2007 Annual Report
1a.Objectives (from AD-416)
This project includes multidisciplinary work on maintaining the quality of California-grown fresh commodities. Research will be conducted on the effects of postharvest treatments on injury and decay, the relation between fruit phenology and susceptibility to decay, and the effects of postharvest treatments on the composition of fresh commodities. This research seeks to:.
1)Minimize postharvest decay losses of citrus and grapes using microbial biological control, generally-recognized-as-safe (GRAS) or reduced-risk compounds, and thermal treatments. .
2)Identify and quantify morphological features (e.g. pericarp thickness, porosity, cell density) and constitutive or inducible biochemical constituents (e.g. phytoalexins, PR proteins, phenolic compounds) in grape selections that could mediate resistance to Uncinula necator and Botrytis cinerea. .
3)Determine the relationship of antioxidants with peel quality in lemons and fruit volatile content, brix and acidity on consumer acceptance of navel oranges as influenced by maturity and postharvest handling.
1b.Approach (from AD-416)
Evaluate the effectiveness of microbial biological control antagonists, substances classified as GRAS, certified organic, or reduced-risk compounds and thermal treatments in controlling significant postharvest pathogens of citrus fruit and grapes using laboratory assays.
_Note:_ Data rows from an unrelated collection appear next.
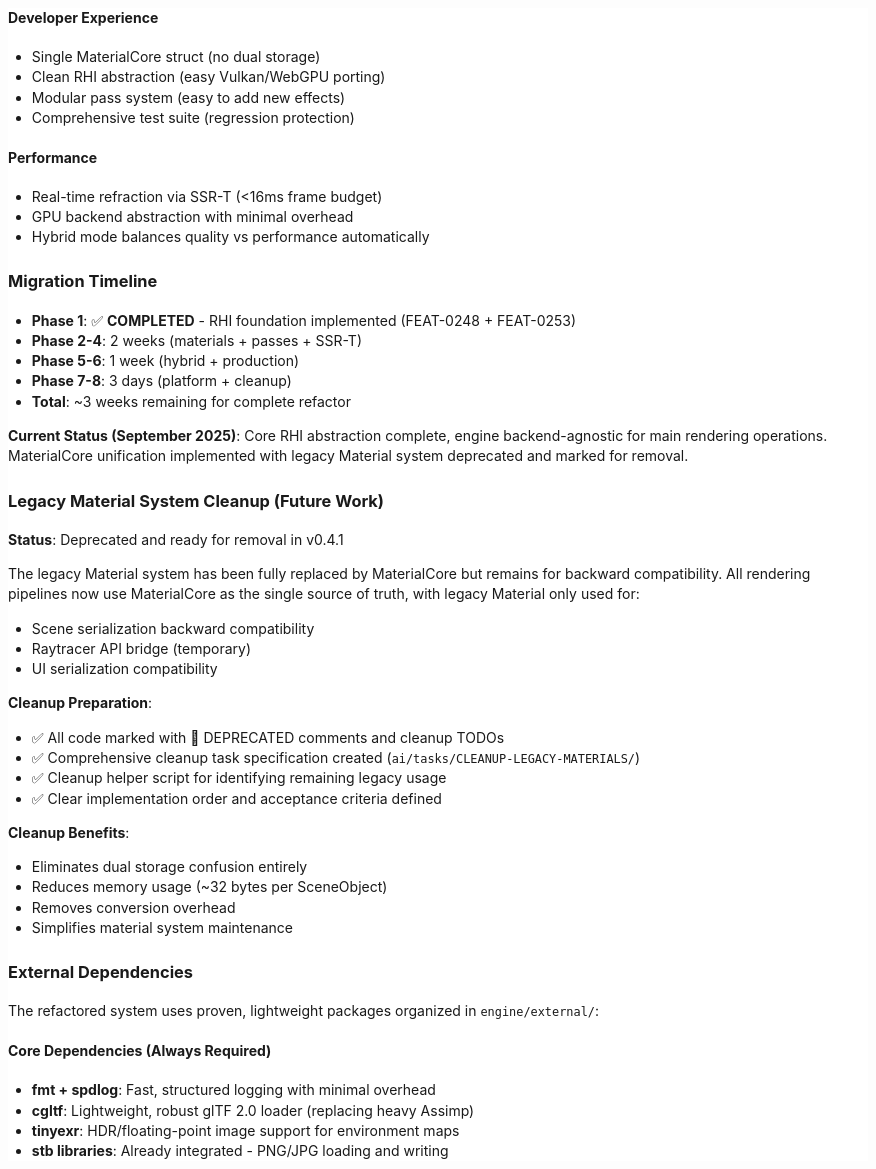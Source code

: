 #### **Developer Experience**  
- Single MaterialCore struct (no dual storage)
- Clean RHI abstraction (easy Vulkan/WebGPU porting)
- Modular pass system (easy to add new effects)
- Comprehensive test suite (regression protection)

#### **Performance**
- Real-time refraction via SSR-T (<16ms frame budget)
- GPU backend abstraction with minimal overhead
- Hybrid mode balances quality vs performance automatically

### Migration Timeline
- **Phase 1**: ✅ **COMPLETED** - RHI foundation implemented (FEAT-0248 + FEAT-0253)
- **Phase 2-4**: 2 weeks (materials + passes + SSR-T)
- **Phase 5-6**: 1 week (hybrid + production)
- **Phase 7-8**: 3 days (platform + cleanup)
- **Total**: ~3 weeks remaining for complete refactor

**Current Status (September 2025)**: Core RHI abstraction complete, engine backend-agnostic for main rendering operations. MaterialCore unification implemented with legacy Material system deprecated and marked for removal.

### Legacy Material System Cleanup (Future Work)

**Status**: Deprecated and ready for removal in v0.4.1

The legacy Material system has been fully replaced by MaterialCore but remains for backward compatibility. All rendering pipelines now use MaterialCore as the single source of truth, with legacy Material only used for:
- Scene serialization backward compatibility
- Raytracer API bridge (temporary)
- UI serialization compatibility

**Cleanup Preparation**:
- ✅ All code marked with 🚨 DEPRECATED comments and cleanup TODOs
- ✅ Comprehensive cleanup task specification created (`ai/tasks/CLEANUP-LEGACY-MATERIALS/`)
- ✅ Cleanup helper script for identifying remaining legacy usage
- ✅ Clear implementation order and acceptance criteria defined

**Cleanup Benefits**:
- Eliminates dual storage confusion entirely
- Reduces memory usage (~32 bytes per SceneObject)
- Removes conversion overhead
- Simplifies material system maintenance

### External Dependencies

The refactored system uses proven, lightweight packages organized in `engine/external/`:

#### **Core Dependencies** (Always Required)
- **fmt + spdlog**: Fast, structured logging with minimal overhead
- **cgltf**: Lightweight, robust glTF 2.0 loader (replacing heavy Assimp)
- **tinyexr**: HDR/floating-point image support for environment maps
- **stb libraries**: Already integrated - PNG/JPG loading and writing
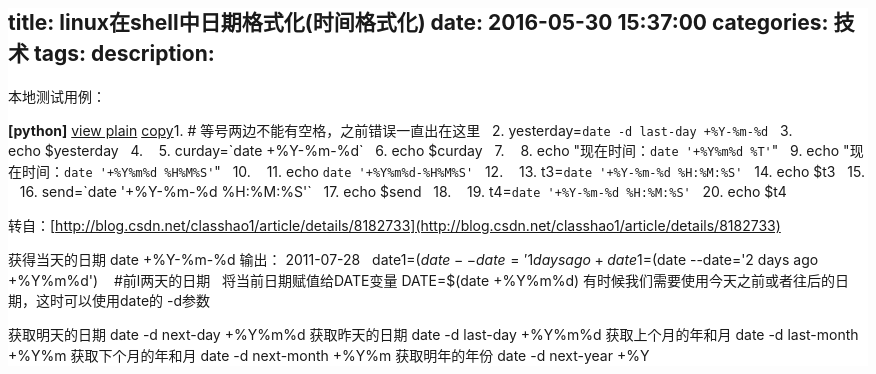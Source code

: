 title: linux在shell中日期格式化(时间格式化)
date: 2016-05-30 15:37:00
categories: 技术
tags: 
description:
---
本地测试用例：

**[python]** [view
 plain](http://blog.csdn.net/shanliangliuxing/article/details/16821175# "view plain") [copy](http://blog.csdn.net/shanliangliuxing/article/details/16821175# "copy")1. # 等号两边不能有空格，之前错误一直出在这里  
2. yesterday=`date -d last-day +%Y-%m-%d`  
3. echo $yesterday  
4.   
5. curday=`date +%Y-%m-%d`  
6. echo $curday  
7.   
8. echo "现在时间：`date '+%Y%m%d %T'`"  
9. echo "现在时间：`date '+%Y%m%d %H%M%S'`"  
10.   
11. echo `date '+%Y%m%d-%H%M%S'`  
12.   
13. t3=`date '+%Y-%m-%d %H:%M:%S'`  
14. echo $t3  
15.   
16. send=`date '+%Y-%m-%d %H:%M:%S'`  
17. echo $send  
18.   
19. t4=`date '+%Y-%m-%d %H:%M:%S'`  
20. echo $t4  




转自：[http://blog.csdn.net/classhao1/article/details/8182733](http://blog.csdn.net/classhao1/article/details/8182733)

获得当天的日期
date +%Y-%m-%d
输出： 2011-07-28
 
date1=$(date --date='1 days ago +%Y%m%d')    #前一天的日期
date1=$(date --date='2 days ago +%Y%m%d')    #前l两天的日期
 
将当前日期赋值给DATE变量
DATE=$(date +%Y%m%d)
有时候我们需要使用今天之前或者往后的日期，这时可以使用date的 -d参数

获取明天的日期
date -d next-day +%Y%m%d
获取昨天的日期
date -d last-day +%Y%m%d
获取上个月的年和月
date -d last-month +%Y%m
获取下个月的年和月
date -d next-month +%Y%m
获取明年的年份
date -d next-year +%Y
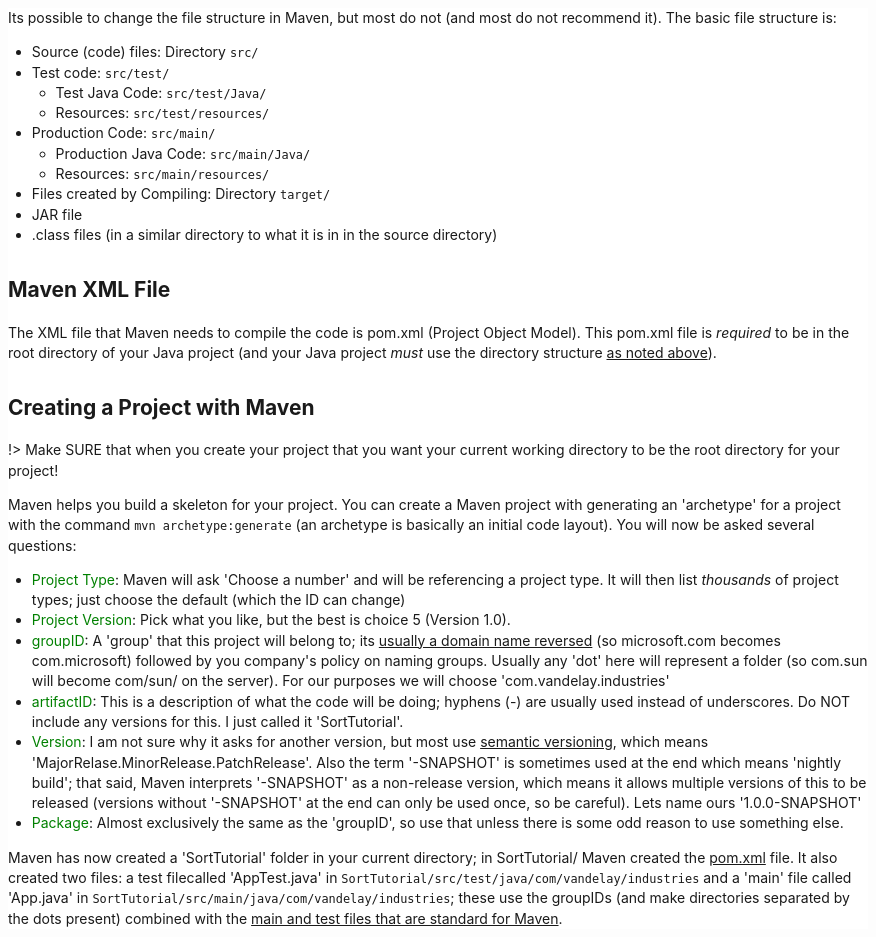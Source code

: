 Its possible to change the file structure in Maven, but most do not (and most do not recommend it). The basic file structure is:
* Source (code) files: Directory `src/`
 * Test code: `src/test/`
   * Test Java Code: `src/test/Java/`
   * Resources: `src/test/resources/`
 * Production Code: `src/main/`
   * Production Java Code: `src/main/Java/`
   * Resources: `src/main/resources/`
* Files created by Compiling: Directory `target/`
 * JAR file
 * .class files (in a similar directory to what it is in in the source directory)

## Maven XML File

The XML file that Maven needs to compile the code is pom.xml (Project Object Model). This pom.xml file is _required_ to be in the root directory of your Java project (and your Java project _must_ use the directory structure [as noted above](learn_to_code/java?id=locations-of-files-in-maven)).

## Creating a Project with Maven

!> Make SURE that when you create your project that you want your current working directory to be the root directory for your project!

Maven helps you build a skeleton for your project. You can create a Maven project with generating an 'archetype' for a project with the command `mvn archetype:generate` (an archetype is basically an initial code layout). You will now be asked several questions:
* <font color="green">Project Type</font>: Maven will ask 'Choose a number' and will be referencing a project type. It will then list *thousands* of project types; just choose the default (which the ID can change)
* <font color="green">Project Version</font>: Pick what you like, but the best is choice 5 (Version 1.0).
* <font color="green">groupID</font>: A 'group' that this project will belong to; its [usually a domain name reversed](http://maven.apache.org/guides/mini/guide-naming-conventions.html) (so microsoft.com becomes com.microsoft) followed by you company's policy on naming groups. Usually any 'dot' here will represent a folder (so com.sun will become com/sun/ on the server). For our purposes we will choose 'com.vandelay.industries'
* <font color="green">artifactID</font>: This is a description of what the code will be doing; hyphens (-) are usually used instead of underscores. Do NOT include any versions for this. I just called it 'SortTutorial'.
* <font color="green">Version</font>: I am not sure why it asks for another version, but most use [semantic versioning](http://semver.org/), which means 'MajorRelase.MinorRelease.PatchRelease'. Also the term '-SNAPSHOT' is sometimes used at the end which means 'nightly build'; that said, Maven interprets '-SNAPSHOT' as a non-release version, which means it allows multiple versions of this to be released (versions without '-SNAPSHOT' at the end can only be used once, so be careful). Lets name ours '1.0.0-SNAPSHOT'
* <font color="green">Package</font>: Almost exclusively the same as the 'groupID', so use that unless there is some odd reason to use something else.

Maven has now created a 'SortTutorial' folder in your current directory; in SortTutorial/ Maven created the [pom.xml](learn_to_code/java?id=maven-xml-file) file. It also created two files: a test filecalled 'AppTest.java' in `SortTutorial/src/test/java/com/vandelay/industries` and a 'main' file called 'App.java' in `SortTutorial/src/main/java/com/vandelay/industries`; these use the groupIDs (and make directories separated by the dots present) combined with the [main and test files that are standard for Maven](learn_to_code/java?id=locations-of-files-in-maven).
Promising treatments will then be included in large scale semi-commercial tests with cooperators to optimize their efficacy and assess their commercial feasibility. Assess resistance to gray mold (Botrytis cinerea) and powdery mildew (Uncinula necator) among grape selections using laboratory and field evaluations. Constitutive or inducible biochemical constituents and morphological features from these selections will be quantified to determine their contribution to disease resistance. Subject lemons to various durations and degrees of heat treatments and assay areas of the peel that show incipient injury for antioxidant status as well as for signs of oxidative injury. Measure fruit volatiles and quality factors such as brix and acidity and relate to the palatability of the fruit as influenced by time of harvest and various postharvest handling treatments. Formerly 5302-43000-029-00D (8/04).
A non-destructive system for detection of freeze-damaged oranges. A non-destructive means for determining whether oranges have been frozen without examining the interior of the fruit was developed by the ARS scientists CPQRU, Parlier, CA. Current means of identifying freeze-damaged oranges soon after a freeze event require cutting the fruit and are inaccurate. Oranges exposed to a freeze were found to have small yellow dots on the peel surface when observed under UV light that are distinctive for freeze damage. This offers a means of sorting freeze-damaged from non-damaged fruit to prevent poor quality fruit from entering the marketplace. NP 306; Component 1, Problem Statement 1D.
Identification of the minimum difference in the ratio of sweetness to acidity in navel oranges identifiable by consumers. The smallest change in the ratio of soluble solids (sweetness) to acidity that consumers could identify was determined by the scientists in Parlier, CA. The current maturity standard that determines when navel oranges can be harvested in California is based on the soluble solids to acidity ratio and is believed by the citrus industry to allow poor quality fruit to be marketed. A consumer taste panel compared taste and buying preferences for fruit of known soluble solids/acidity ratios and determined that consumers could detect a difference of two units and prefer to buy the higher ratio fruit. This work provides evidence that raising the current maturity standard by two units could lead to greater sales of early-season navel oranges. NP 306; Component 1, Problem Statement 1D.
Fungicide reduction and enhancement method. Postharvest decay annually causes significant losses of fresh citrus fruit, and control of them by fungicides has been compromised by the development of resistance to them by the fungal decay pathogen Penicillium digitatum. In 2007, fungicide formulation with a dilute solution of potassium sorbate was shown by the scientists in Parlier, CA to improve the activity of these fungicides and to partially control fungicide-resistant strains of the pathogen. The technique allows lower rates of the synthetic fungicides to be used, which reduces grower costs and residues of fungicides in the fruit. Regulatory issues associated with potassium sorbate are few and it is commonly added to many food products. NP 306; Component 1, Problem Statement 1D.
5.Significant Activities that Support Special Target Populations
|Number of patent applications filed||1|
|Number of non-peer reviewed presentations and proceedings||10|
|Number of newspaper articles and other presentations for non-science audiences||9|
Smilanick, J.L., Mlikota, G.G., Fassel, R., Mercier, J. 2006. Influence of temperature, inoculation interval, and dosage on biofumigation with muscodor albus to control postharvest gray mold on grapes. Plant Disease. 90: 1019-1025.
Smilanick, J.L., Mansour, M., Mlikota, G.G., Goowdwine, W.R. 2006. The effectiveness of pyrimethanil to inhibit germination of spores of penicillium digitatum and to control citrus green mold after harvest. Postharvest Biology and Technology. 42:75-85.